Stored items from a collection
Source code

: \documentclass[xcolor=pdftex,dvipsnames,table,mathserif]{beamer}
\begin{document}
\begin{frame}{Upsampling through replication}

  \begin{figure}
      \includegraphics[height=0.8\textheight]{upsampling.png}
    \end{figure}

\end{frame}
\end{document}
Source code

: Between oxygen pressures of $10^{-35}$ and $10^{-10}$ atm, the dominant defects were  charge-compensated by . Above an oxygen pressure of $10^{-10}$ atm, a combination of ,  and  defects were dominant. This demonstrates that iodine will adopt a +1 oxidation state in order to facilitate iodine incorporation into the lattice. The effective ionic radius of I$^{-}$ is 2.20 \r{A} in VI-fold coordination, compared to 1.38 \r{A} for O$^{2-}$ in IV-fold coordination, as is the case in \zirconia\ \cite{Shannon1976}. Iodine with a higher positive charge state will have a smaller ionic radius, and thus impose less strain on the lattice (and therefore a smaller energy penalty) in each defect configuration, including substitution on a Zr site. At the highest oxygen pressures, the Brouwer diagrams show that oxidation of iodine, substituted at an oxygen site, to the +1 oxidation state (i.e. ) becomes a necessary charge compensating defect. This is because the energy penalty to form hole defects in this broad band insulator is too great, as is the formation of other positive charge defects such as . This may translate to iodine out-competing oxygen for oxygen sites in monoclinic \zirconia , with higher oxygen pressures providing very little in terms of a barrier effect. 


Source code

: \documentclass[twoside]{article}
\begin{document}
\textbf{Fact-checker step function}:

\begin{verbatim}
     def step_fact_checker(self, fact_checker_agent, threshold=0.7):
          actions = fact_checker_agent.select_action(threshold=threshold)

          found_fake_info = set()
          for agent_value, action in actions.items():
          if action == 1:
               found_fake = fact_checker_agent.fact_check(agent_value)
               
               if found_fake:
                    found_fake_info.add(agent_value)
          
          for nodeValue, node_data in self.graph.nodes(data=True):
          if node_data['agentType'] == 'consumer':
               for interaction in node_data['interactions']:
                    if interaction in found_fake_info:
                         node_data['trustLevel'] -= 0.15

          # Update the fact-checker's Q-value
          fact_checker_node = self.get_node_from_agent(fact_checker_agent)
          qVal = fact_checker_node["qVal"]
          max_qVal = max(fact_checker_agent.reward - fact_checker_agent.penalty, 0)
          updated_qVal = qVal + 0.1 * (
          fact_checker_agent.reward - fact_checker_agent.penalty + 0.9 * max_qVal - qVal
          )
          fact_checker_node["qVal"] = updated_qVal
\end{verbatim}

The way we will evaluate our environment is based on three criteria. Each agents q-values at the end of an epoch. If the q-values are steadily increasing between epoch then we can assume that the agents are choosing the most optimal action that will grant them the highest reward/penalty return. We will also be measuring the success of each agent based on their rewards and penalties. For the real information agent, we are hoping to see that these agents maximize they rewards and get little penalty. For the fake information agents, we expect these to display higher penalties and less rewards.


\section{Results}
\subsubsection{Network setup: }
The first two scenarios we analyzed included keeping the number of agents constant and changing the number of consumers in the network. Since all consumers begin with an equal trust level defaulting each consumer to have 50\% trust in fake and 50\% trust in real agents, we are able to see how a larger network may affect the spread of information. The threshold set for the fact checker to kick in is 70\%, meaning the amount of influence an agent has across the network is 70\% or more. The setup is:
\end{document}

What you need to do :: What are the lines from the one with "# Update the fact-checker's Q-value" through the end of the records above? Set them down exactly, both ends included, and nothing else.

Answer to this task ::
          # Update the fact-checker's Q-value
          fact_checker_node = self.get_node_from_agent(fact_checker_agent)
          qVal = fact_checker_node["qVal"]
          max_qVal = max(fact_checker_agent.reward - fact_checker_agent.penalty, 0)
          updated_qVal = qVal + 0.1 * (
          fact_checker_agent.reward - fact_checker_agent.penalty + 0.9 * max_qVal - qVal
          )
          fact_checker_node["qVal"] = updated_qVal
\end{verbatim}

The way we will evaluate our environment is based on three criteria. Each agents q-values at the end of an epoch. If the q-values are steadily increasing between epoch then we can assume that the agents are choosing the most optimal action that will grant them the highest reward/penalty return. We will also be measuring the success of each agent based on their rewards and penalties. For the real information agent, we are hoping to see that these agents maximize they rewards and get little penalty. For the fake information agents, we expect these to display higher penalties and less rewards.


\section{Results}
\subsubsection{Network setup: }
The first two scenarios we analyzed included keeping the number of agents constant and changing the number of consumers in the network. Since all consumers begin with an equal trust level defaulting each consumer to have 50\% trust in fake and 50\% trust in real agents, we are able to see how a larger network may affect the spread of information. The threshold set for the fact checker to kick in is 70\%, meaning the amount of influence an agent has across the network is 70\% or more. The setup is:
\end{document}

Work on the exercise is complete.